Saved entries
· · · · · · ·

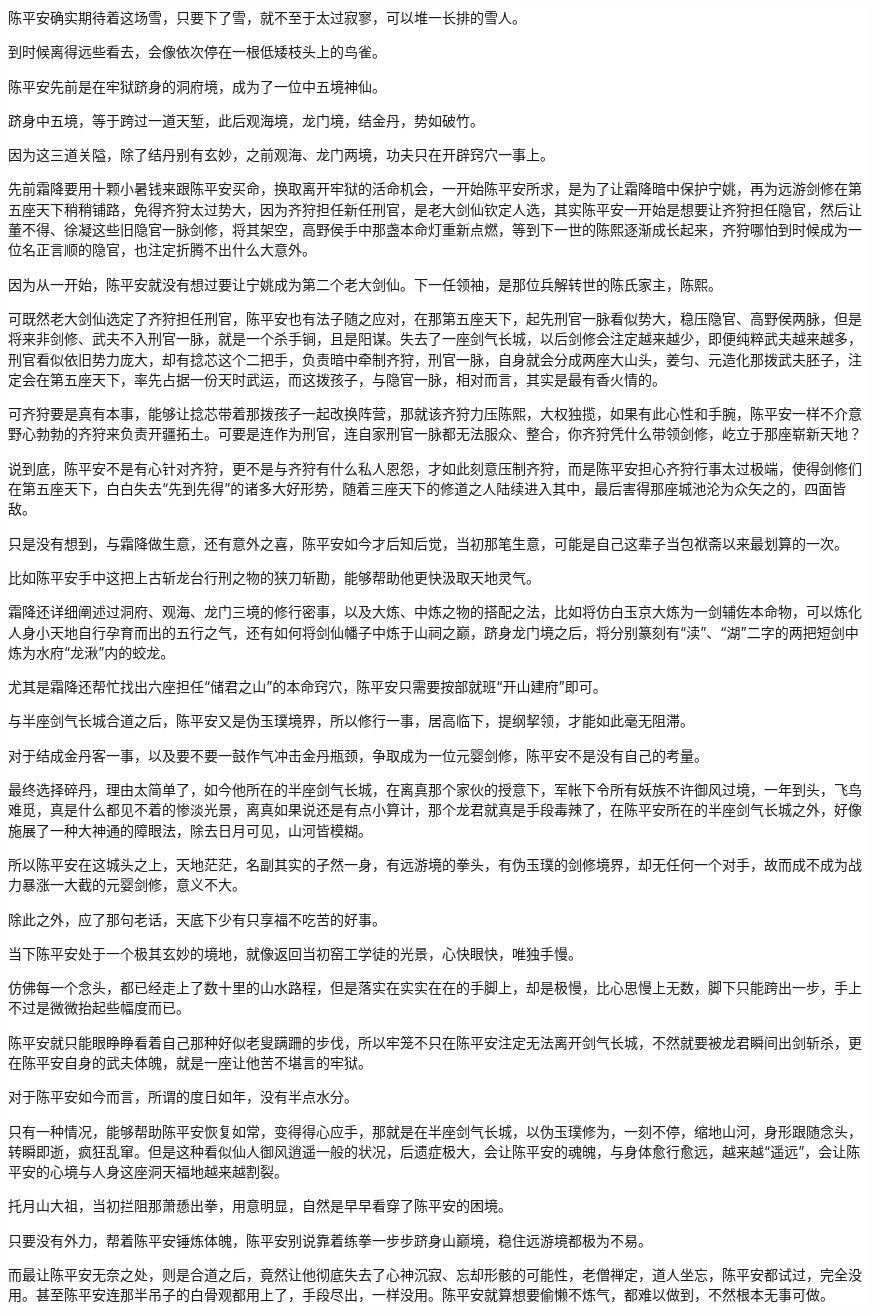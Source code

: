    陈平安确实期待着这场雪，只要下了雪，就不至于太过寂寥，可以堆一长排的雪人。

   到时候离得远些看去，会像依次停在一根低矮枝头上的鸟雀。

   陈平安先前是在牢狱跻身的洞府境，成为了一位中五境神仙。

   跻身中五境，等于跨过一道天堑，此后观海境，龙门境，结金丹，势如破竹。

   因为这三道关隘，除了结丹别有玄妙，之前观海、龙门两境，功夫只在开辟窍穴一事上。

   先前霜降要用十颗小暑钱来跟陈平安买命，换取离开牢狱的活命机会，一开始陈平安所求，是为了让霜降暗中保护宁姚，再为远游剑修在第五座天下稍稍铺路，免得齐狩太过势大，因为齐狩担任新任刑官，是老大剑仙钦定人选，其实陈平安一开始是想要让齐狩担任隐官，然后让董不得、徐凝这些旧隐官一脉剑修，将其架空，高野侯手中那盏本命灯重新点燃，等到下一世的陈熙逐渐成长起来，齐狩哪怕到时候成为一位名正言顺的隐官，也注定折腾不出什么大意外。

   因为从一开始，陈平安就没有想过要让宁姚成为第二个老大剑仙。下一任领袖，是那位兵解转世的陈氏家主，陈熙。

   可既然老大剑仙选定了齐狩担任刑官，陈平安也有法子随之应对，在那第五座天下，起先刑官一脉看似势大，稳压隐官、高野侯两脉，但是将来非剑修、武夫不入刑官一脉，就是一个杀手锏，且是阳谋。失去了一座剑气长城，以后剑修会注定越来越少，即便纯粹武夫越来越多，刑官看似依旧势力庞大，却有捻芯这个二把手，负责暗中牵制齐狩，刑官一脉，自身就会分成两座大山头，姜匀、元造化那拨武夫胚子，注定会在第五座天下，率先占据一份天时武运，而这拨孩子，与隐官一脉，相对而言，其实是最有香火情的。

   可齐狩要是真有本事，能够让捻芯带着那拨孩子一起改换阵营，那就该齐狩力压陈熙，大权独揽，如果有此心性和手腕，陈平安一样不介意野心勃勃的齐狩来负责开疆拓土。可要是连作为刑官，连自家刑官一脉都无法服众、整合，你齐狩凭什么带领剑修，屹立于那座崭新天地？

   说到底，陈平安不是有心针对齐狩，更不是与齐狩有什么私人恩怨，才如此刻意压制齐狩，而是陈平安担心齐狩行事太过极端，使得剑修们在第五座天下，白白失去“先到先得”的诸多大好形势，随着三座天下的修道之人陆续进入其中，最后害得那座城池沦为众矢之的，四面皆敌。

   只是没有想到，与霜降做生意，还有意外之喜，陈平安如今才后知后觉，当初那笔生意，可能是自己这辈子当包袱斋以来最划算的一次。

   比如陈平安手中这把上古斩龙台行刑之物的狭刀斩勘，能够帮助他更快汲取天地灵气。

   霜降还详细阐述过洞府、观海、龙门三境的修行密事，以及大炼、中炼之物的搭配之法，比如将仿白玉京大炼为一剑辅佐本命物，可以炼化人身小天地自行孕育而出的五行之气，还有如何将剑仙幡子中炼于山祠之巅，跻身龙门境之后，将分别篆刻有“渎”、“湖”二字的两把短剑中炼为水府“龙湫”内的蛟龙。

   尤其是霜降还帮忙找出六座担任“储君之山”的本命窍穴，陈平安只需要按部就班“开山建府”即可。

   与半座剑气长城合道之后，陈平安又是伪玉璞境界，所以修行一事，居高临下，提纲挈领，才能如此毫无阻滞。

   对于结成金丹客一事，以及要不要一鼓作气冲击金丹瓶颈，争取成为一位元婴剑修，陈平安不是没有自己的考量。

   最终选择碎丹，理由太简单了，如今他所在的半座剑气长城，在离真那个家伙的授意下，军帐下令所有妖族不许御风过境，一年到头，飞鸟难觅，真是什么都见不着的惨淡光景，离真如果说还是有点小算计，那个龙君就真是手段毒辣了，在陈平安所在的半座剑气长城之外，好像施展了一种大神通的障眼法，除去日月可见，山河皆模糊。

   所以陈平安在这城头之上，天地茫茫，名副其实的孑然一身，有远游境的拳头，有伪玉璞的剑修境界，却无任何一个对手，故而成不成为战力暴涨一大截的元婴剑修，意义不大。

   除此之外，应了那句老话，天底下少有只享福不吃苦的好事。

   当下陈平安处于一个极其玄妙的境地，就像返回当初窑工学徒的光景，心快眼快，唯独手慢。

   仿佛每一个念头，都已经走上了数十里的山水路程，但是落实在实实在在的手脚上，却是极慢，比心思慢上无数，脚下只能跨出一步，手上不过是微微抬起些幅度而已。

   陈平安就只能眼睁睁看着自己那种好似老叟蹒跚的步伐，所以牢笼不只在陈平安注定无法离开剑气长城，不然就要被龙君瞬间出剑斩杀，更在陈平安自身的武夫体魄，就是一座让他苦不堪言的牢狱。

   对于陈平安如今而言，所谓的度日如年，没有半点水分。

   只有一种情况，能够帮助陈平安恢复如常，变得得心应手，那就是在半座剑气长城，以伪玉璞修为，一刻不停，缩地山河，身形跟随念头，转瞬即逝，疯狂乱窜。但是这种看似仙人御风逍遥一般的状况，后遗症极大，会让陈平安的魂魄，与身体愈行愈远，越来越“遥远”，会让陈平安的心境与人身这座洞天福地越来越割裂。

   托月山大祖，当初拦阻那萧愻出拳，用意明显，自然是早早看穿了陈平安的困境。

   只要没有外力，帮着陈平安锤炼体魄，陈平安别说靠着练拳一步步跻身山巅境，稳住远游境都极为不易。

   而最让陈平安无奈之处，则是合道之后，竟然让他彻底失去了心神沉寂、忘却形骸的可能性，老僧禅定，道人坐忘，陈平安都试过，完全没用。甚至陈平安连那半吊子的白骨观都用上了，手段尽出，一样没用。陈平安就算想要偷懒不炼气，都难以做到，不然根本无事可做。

· · · · · · ·

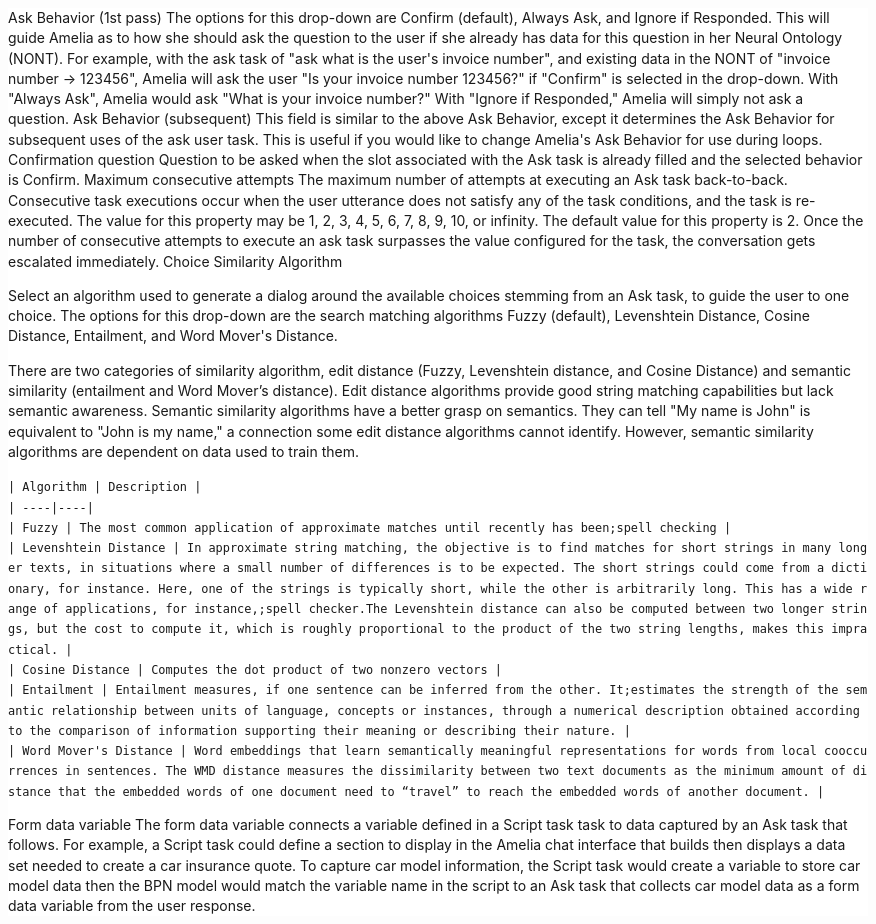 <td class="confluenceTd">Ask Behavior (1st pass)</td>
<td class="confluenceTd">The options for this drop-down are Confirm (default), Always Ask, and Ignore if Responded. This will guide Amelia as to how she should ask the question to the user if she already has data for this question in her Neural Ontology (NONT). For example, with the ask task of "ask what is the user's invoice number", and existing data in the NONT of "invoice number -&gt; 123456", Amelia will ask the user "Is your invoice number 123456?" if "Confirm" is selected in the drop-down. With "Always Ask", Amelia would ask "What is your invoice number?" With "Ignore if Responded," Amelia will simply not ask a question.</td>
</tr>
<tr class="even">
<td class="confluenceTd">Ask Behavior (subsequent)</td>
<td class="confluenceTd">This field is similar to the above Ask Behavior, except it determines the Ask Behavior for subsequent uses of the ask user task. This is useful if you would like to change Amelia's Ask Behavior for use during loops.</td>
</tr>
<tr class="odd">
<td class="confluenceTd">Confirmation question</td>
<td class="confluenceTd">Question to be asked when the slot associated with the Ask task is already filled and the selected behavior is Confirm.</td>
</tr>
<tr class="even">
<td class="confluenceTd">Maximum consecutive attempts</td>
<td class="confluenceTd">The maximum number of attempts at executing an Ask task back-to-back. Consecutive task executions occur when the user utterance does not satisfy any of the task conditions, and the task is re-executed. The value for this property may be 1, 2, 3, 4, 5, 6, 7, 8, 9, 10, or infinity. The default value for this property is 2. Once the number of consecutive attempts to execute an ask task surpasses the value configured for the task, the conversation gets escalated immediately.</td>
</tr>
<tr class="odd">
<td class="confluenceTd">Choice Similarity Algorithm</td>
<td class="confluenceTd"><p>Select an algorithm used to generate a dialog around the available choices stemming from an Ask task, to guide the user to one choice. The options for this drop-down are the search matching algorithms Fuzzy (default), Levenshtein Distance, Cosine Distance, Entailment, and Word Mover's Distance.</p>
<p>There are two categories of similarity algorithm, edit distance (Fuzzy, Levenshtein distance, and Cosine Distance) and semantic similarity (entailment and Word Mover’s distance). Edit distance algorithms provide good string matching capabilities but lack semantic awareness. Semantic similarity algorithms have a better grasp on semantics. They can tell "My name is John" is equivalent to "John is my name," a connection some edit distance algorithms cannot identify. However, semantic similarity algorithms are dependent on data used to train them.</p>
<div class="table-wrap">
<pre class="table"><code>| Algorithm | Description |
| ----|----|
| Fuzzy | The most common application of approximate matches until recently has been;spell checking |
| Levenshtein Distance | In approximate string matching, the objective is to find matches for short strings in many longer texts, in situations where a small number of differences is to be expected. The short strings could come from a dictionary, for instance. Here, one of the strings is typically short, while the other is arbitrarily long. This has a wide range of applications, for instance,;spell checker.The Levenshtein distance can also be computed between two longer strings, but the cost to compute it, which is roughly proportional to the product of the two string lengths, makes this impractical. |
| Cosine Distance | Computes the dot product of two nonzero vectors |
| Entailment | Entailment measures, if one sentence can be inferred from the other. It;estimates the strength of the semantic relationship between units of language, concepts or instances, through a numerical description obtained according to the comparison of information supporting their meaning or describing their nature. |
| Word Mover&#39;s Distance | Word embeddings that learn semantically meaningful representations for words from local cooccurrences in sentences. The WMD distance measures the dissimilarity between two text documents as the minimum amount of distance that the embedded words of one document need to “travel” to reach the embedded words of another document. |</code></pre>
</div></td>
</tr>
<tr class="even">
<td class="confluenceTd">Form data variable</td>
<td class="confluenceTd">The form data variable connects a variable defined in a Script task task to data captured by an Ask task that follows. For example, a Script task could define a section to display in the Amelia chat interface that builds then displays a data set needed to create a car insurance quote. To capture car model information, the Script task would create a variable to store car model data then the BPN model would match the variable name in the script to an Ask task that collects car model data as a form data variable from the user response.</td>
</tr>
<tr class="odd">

· · · · · · ·

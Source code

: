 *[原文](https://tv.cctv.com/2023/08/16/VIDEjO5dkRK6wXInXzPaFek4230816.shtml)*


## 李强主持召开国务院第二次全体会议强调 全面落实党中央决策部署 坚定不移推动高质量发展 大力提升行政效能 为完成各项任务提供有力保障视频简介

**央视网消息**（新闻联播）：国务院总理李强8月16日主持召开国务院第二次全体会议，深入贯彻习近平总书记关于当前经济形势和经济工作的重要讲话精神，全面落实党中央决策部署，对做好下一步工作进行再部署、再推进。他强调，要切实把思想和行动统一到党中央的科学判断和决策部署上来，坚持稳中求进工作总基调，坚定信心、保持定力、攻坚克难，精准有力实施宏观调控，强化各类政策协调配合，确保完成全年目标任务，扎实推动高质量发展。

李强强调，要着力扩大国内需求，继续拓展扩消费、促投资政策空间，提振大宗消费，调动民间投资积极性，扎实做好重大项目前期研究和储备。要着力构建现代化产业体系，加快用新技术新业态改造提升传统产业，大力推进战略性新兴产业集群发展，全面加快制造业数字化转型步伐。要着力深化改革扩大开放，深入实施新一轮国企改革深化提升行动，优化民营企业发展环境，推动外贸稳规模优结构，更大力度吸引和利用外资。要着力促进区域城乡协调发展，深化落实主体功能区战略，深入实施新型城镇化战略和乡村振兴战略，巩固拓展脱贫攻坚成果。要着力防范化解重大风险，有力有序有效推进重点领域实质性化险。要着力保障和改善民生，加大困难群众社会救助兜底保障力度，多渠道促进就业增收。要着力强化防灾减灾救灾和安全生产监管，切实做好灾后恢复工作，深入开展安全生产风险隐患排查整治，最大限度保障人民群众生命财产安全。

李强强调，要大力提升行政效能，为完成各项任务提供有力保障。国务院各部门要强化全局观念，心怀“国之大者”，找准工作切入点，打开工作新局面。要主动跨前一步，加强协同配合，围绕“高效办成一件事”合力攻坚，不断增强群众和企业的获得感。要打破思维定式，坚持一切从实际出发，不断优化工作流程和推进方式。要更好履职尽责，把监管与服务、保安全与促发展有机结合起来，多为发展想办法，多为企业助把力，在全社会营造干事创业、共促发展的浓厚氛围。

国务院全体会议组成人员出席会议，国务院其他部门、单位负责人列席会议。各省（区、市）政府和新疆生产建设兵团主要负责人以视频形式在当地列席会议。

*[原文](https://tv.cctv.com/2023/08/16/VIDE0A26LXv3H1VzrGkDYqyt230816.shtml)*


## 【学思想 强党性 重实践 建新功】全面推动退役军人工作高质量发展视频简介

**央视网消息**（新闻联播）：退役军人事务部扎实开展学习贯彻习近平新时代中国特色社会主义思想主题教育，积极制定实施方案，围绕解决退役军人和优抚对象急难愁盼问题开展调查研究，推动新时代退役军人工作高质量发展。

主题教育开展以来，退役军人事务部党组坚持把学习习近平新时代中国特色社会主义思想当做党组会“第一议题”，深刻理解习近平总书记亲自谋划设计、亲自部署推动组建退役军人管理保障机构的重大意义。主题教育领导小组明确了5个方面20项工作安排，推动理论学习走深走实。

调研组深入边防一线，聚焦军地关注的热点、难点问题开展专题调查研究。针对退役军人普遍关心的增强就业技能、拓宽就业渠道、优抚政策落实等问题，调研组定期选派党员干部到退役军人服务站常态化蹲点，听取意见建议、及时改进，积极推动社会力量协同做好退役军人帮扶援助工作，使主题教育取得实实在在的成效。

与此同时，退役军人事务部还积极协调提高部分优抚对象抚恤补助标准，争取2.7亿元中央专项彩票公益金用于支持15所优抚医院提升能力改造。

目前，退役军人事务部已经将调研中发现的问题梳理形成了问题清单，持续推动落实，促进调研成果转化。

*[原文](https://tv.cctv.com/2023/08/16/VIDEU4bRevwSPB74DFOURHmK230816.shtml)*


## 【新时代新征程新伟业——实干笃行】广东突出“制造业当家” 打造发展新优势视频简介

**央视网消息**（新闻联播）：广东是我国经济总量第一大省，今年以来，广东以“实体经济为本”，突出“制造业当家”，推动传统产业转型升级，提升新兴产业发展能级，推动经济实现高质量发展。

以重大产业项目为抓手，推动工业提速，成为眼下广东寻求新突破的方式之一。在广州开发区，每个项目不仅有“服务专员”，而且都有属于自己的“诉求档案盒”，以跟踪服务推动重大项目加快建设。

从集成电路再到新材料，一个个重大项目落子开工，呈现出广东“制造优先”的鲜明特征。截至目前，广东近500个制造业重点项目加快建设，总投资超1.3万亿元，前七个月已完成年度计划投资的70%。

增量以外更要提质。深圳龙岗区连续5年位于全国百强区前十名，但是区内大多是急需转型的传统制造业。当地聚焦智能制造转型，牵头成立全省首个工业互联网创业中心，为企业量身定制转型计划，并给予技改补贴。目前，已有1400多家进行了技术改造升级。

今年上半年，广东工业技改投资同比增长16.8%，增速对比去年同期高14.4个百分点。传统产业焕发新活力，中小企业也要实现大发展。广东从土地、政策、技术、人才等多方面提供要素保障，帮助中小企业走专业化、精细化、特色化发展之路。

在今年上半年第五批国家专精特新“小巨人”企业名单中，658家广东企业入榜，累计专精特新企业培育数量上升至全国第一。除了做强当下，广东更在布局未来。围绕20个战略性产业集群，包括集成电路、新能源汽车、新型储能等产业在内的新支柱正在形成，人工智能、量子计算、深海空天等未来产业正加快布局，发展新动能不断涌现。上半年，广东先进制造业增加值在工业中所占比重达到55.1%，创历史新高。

· · · · · · ·

# Action item
Using the records above, report the number of lines that include the string "全面落实党中央决策部署", with nothing added.

# Exercise output
2